Everybody is fighting Microsoft.

Excerpts from an blog by rajesh jain
IBM has a broader agenda--undermining Bill Gates' company. Here lies the next big battle in tech, pitting two erstwhile allies against each other in a fight to rule the computer industry in the years ahead. As big corporate customers seek to lash together worldwide networks and imbue them with more online commerce, a new $21 billion market for Web-linked software has emerged.

Microsoft wants to dominate this business and make it a Windows world. IBM has embraced Linux and in doing so has stoked the biggest threat ever to confront the Microsoft monopoly. While IBM's products run on Windows, it wants its customers to see how nicely they would run on Linux as well, using the free operating system as a lure. "Like getting free bread in a restaurant," says Irving Wladawsky-Berger, vice president of technology and strategy at IBM and a pivotal proselytizer of Linux inside the company. Ultimately, customers may not need Windows at all.

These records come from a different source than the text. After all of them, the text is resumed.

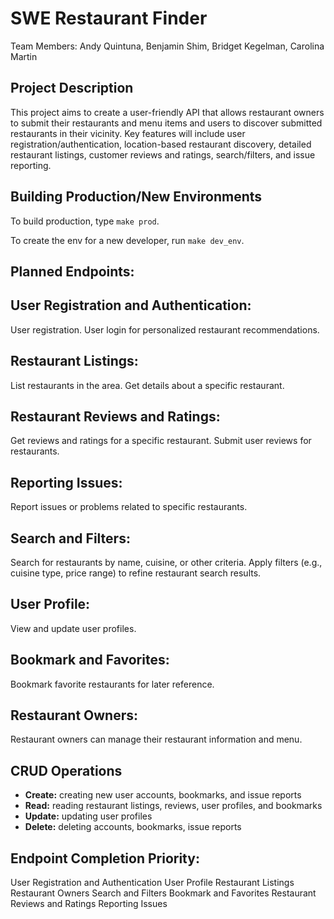 # SWE Restaurant Finder
Team Members: Andy Quintuna, Benjamin Shim, Bridget Kegelman, Carolina Martin

## Project Description
This project aims to create a user-friendly API that allows restaurant owners to submit their restaurants and menu items and users to discover submitted restaurants in their vicinity. Key features will include user registration/authentication, location-based restaurant discovery, detailed restaurant listings, customer reviews and ratings, search/filters, and issue reporting. 

## Building Production/New Environments

To build production, type `make prod`.

To create the env for a new developer, run `make dev_env`.

## Planned Endpoints:

## User Registration and Authentication:
User registration.
User login for personalized restaurant recommendations.

## Restaurant Listings:
List restaurants in the area.
Get details about a specific restaurant.

## Restaurant Reviews and Ratings:
Get reviews and ratings for a specific restaurant.
Submit user reviews for restaurants.

## Reporting Issues:
Report issues or problems related to specific restaurants.

## Search and Filters:
Search for restaurants by name, cuisine, or other criteria.
Apply filters (e.g., cuisine type, price range) to refine restaurant search results.

## User Profile:
View and update user profiles.

## Bookmark and Favorites:
Bookmark favorite restaurants for later reference.

## Restaurant Owners:
Restaurant owners can manage their restaurant information and menu.

## CRUD Operations
 - **Create:** creating new user accounts, bookmarks, and issue reports
 - **Read:** reading restaurant listings, reviews, user profiles, and bookmarks
 - **Update:** updating user profiles
 - **Delete:** deleting accounts, bookmarks, issue reports

## Endpoint Completion Priority:
User Registration and Authentication
User Profile
Restaurant Listings
Restaurant Owners
Search and Filters
Bookmark and Favorites
Restaurant Reviews and Ratings
Reporting Issues
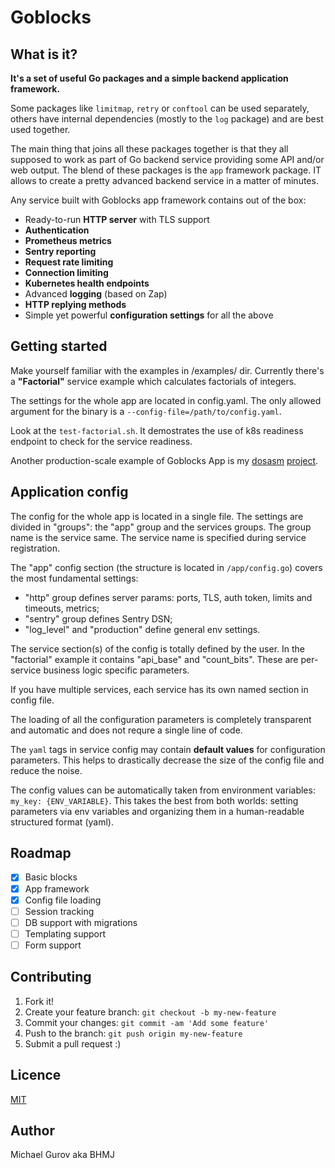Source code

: # Goblocks

## What is it?

**It's a set of useful Go packages and a simple backend application framework.**

Some packages like `limitmap`, `retry` or `conftool` can be used separately, others have internal dependencies (mostly to the `log` package) and are best used together.

The main thing that joins all these packages together is that they all supposed to work as part of Go backend service providing some API and/or web output. The blend of these packages is the `app` framework package. IT allows to create a pretty advanced backend service in a matter of minutes.

Any service built with Goblocks app framework contains out of the box:
 - Ready-to-run **HTTP server** with TLS support
 - **Authentication**
 - **Prometheus metrics**
 - **Sentry reporting**
 - **Request rate limiting**
 - **Connection limiting**
 - **Kubernetes health endpoints**
 - Advanced **logging** (based on Zap)
 - **HTTP replying methods**
 - Simple yet powerful **configuration settings** for all the above

## Getting started

Make yourself familiar with the examples in /examples/ dir. Currently there's a **"Factorial"** service example which calculates factorials of integers.

The settings for the whole app are located in config.yaml. The only allowed argument for the binary is a `--config-file=/path/to/config.yaml`.

Look at the `test-factorial.sh`. It demostrates the use of k8s readiness endpoint to check for the service readiness.

Another production-scale example of Goblocks App is my [dosasm](https://dosasm.com) [project](https://github.com/bhmj/dosassembly).

## Application config

The config for the whole app is located in a single file. The settings are divided in "groups": the "app" group and the services groups. The group name is the service same. The service name is specified during service registration.

The "app" config section (the structure is located in `/app/config.go`) covers the most fundamental settings:
   - "http" group defines server params: ports, TLS, auth token, limits and timeouts, metrics;
   - "sentry" group defines Sentry DSN;
   - "log_level" and "production" define general env settings.

 The service section(s) of the config is totally defined by the user. In the "factorial" example it contains "api_base" and "count_bits". These are per-service business logic specific parameters.

 If you have multiple services, each service has its own named section in config file.

 The loading of all the configuration parameters is completely transparent and automatic and does not requre a single line of code. 

 The `yaml` tags in service config may contain **default values** for configuration parameters. This helps to drastically decrease the size of the config file and reduce the noise.

 The config values can be automatically taken from environment variables: `my_key: {ENV_VARIABLE}`. This takes the best from both worlds: setting parameters via env variables and organizing them in a human-readable structured format (yaml).

## Roadmap

 - [x] Basic blocks
 - [x] App framework
 - [x] Config file loading
 - [ ] Session tracking
 - [ ] DB support with migrations
 - [ ] Templating support
 - [ ] Form support

## Contributing

1. Fork it!
2. Create your feature branch: `git checkout -b my-new-feature`
3. Commit your changes: `git commit -am 'Add some feature'`
4. Push to the branch: `git push origin my-new-feature`
5. Submit a pull request :)

## Licence

[MIT](http://opensource.org/licenses/MIT)

## Author

Michael Gurov aka BHMJ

IBM's embrace of Linux attacks Microsoft at its very foundation. Windows provides 40% of sales and 65% of operating income for the software powerhouse. "IBM is trying to drive the value out of the operating system," says Martin Taylor, a general manager at Microsoft. "I don't think it's a direct attack on Microsoft--but we are definitely a fairly big casualty."

Last year 828,000 servers were sold with Linux instead of Windows, denying Microsoft up to $1.7 billion in potential sales. The pain has just begun. Sales of Linux servers grew 48% last year to $3.3 billion, while Windows servers grew 11% to $15.5 billion. By 2008, predicts IDC, Linux server sales will reach $9.6 billion, versus $21.7 for Windows servers. Worse yet, while so far Linux has been confined to servers, now developers are pushing the free operating system as a way to run PCs, too.

Wladawsky-Berger is betting that IBM can make money selling software and hardware around those free layers."More money will be made in services and less in acquiring the software itself," he says. "Make no mistake: This is a business." Could Linux shift the balance of power in the computer industry to IBM's favor? Wladawsky-Berger suggests Microsoft has made a blunder by fighting Linux instead of embracing it. "For five or ten years Microsoft will continue to do very well," he says. "But perhaps they will become more of a legacy business, like our mainframes."

For 20 years Microsoft has out-earned, out-smarted and out-maneuvered IBM. At long last IBM may have found a way to get even. Twenty years ago IBM ruled the computer industry. But today Microsoft runs the show. It earns 30% more profit than IBM on one-third of IBM's revenue and has almost double its market value. With Linux, IBM hopes to get even.